A two-ply bituminous membrane or other waterproofing material should be placed beneath the slab and over the insulating concrete or granular fill if such floor coverings are used and where a complete barrier against the rise of moisture from the ground is required, (Fig. 7).
The top of the granular fill should be covered with a grout coating, similarly finished.
(The thickness of grout coat is about 1/2 to 1 in thick, may consist of a 1:3 or a 1:4 mix by volume of OPC and sand. Some 3/8- or 1/2-in maximum-sized coarse aggregate may be added to the grout if desired.) After the top surface of the insulating concrete or grout coating has hardened and dried.
It should be mopped with hot asphalt or coal-tar pitch and covered before cooling with a lapped layer of 15-1b bituminous saturated felt. The first ply of felt then should be mopped by mixing hot bitumen and the second ply of felt laid and mopped on its upper top level.
Water proofing membrane can be used under the floor where there is no possible danger of water reaching the underside of the floor. A single layer of 55-16 smooth-surface asphalt roll roofing which provides a low cost and adequate barrier against the movement of excessive amounts of moisture can also be used. Also, the joints between the sheets should be lapped and sealed with bituminous mastic and proper precautions and great care should be taken to prevent puncturing and damaging the roofing layer.
Waterproofing at Basement Floors
We have to make the floor insulated and make it waterproof by using membrane waterproofing in the case where a basement to be used in drained soil for living rooms or quarters or for the storage of things where the moisture is a destructive agent.
For this, the design and construction of such basement floors are the same as that of the floors on the ground.
The waterproof membrane is not to be used if there are no chances of passage of moisture from the ground into the basement or there is the success of air conditioning as ventilation to control over it.
For the placement (casting) of a concrete slab, it should be maintained a minimum thickness of 4 in (10cm) and not necessary for reinforced, but it is necessary to be laid on a carefully prepared subgrade that is filled with granular fill or other insulation fill over it.
The concrete for this slab should be a minimum compressive strength of 2000 psi () and it may be with an integral water repellent. The 2nd case is when the basement floor is below the water table and can be subjected to hydrostatic upward pressure on the base of the floor. To counteract the uplift, the floor should be designed with heavy self-weight.
The precaution that should be made for the leakage of water into the basement is to use a sealant in the joint between the walls and a floor, otherwise, that leakage water will be accumulated under the slab.
Beveled siding strips are used for space for the joint, which are removed after the concrete is hardened. for the good bond for the joint filler, for decreasing the effects of slab shrinkage on the permeability of the joint then, it is necessary to make the wall surface in a good day condition after the slab is properly cured.
Monolithic Concrete Basement Walls
These walls should have a minimum thickness of 6 in. Where there is a necessity for insulation or as where the basement is desirable for living quarters, then concrete is cast with light weight aggregate that may be prepared by calcining or sintering blast furnace slab, clay, or shale that will fulfill the requirements of ASTM standard c330. The concrete used here should have a minimum compressive strength of 2000 psi.

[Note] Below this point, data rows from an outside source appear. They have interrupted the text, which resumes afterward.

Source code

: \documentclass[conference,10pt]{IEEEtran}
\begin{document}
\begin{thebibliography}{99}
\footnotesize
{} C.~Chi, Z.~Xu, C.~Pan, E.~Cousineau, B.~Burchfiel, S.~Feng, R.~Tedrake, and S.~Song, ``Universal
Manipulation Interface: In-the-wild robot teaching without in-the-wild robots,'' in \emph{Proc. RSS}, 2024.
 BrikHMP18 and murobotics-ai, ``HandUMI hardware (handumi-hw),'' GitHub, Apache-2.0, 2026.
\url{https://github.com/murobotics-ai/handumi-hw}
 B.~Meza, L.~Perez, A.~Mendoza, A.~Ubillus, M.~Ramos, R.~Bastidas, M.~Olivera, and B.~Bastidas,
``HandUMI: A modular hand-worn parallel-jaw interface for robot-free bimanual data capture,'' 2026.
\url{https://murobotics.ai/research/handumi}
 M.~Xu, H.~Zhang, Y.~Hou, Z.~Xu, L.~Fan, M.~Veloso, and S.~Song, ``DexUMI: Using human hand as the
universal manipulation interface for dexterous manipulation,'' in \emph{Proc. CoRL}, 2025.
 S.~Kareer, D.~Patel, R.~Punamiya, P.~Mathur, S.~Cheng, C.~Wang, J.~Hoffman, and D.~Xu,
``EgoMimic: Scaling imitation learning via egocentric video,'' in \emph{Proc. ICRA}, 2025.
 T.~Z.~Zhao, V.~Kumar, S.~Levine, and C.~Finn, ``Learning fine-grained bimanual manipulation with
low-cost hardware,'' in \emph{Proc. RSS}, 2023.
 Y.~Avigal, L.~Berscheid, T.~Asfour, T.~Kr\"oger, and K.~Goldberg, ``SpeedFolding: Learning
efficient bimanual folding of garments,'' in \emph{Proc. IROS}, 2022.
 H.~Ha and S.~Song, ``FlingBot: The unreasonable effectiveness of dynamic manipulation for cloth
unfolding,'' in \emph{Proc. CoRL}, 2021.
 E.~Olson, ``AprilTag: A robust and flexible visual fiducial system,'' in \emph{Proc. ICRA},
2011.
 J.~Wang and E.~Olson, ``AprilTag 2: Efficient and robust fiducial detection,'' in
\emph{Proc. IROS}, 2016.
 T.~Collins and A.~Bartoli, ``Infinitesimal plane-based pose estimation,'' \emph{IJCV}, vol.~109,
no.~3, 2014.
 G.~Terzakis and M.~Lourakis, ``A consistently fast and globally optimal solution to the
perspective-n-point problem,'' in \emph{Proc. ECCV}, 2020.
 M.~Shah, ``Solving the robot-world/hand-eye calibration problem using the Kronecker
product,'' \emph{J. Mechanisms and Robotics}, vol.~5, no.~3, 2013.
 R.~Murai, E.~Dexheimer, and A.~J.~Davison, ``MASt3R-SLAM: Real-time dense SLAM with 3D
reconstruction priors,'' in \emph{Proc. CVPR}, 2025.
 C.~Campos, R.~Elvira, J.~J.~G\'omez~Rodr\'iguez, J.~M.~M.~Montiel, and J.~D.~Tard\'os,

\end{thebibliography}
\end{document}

There are two types of forms in which the concrete used for basement walls can be casted, which are:
- form ties of an internal-disconnecting type
- twisted wire tie
Mostly form ties of an internal-disconnecting type are preferred over twisted wire type.
The procedure for each type of forms is presented below:
- For form ties:
Entrance holes should be sealed with mortar after the forms are removed.
- For twisted wire ties:
They should be cut a minimum distance of 1972 in inside the face of the wall and the holes filled with mortar.
Water repellent admixtures are used to protect the wall against capillary penetration of water in temporary contact with the wall. At the time of concrete casting, the waterproofing material (water repellent) may also be used that may decrease the capillary rise of moisture from the ground into the upper part of walls to the superstructure.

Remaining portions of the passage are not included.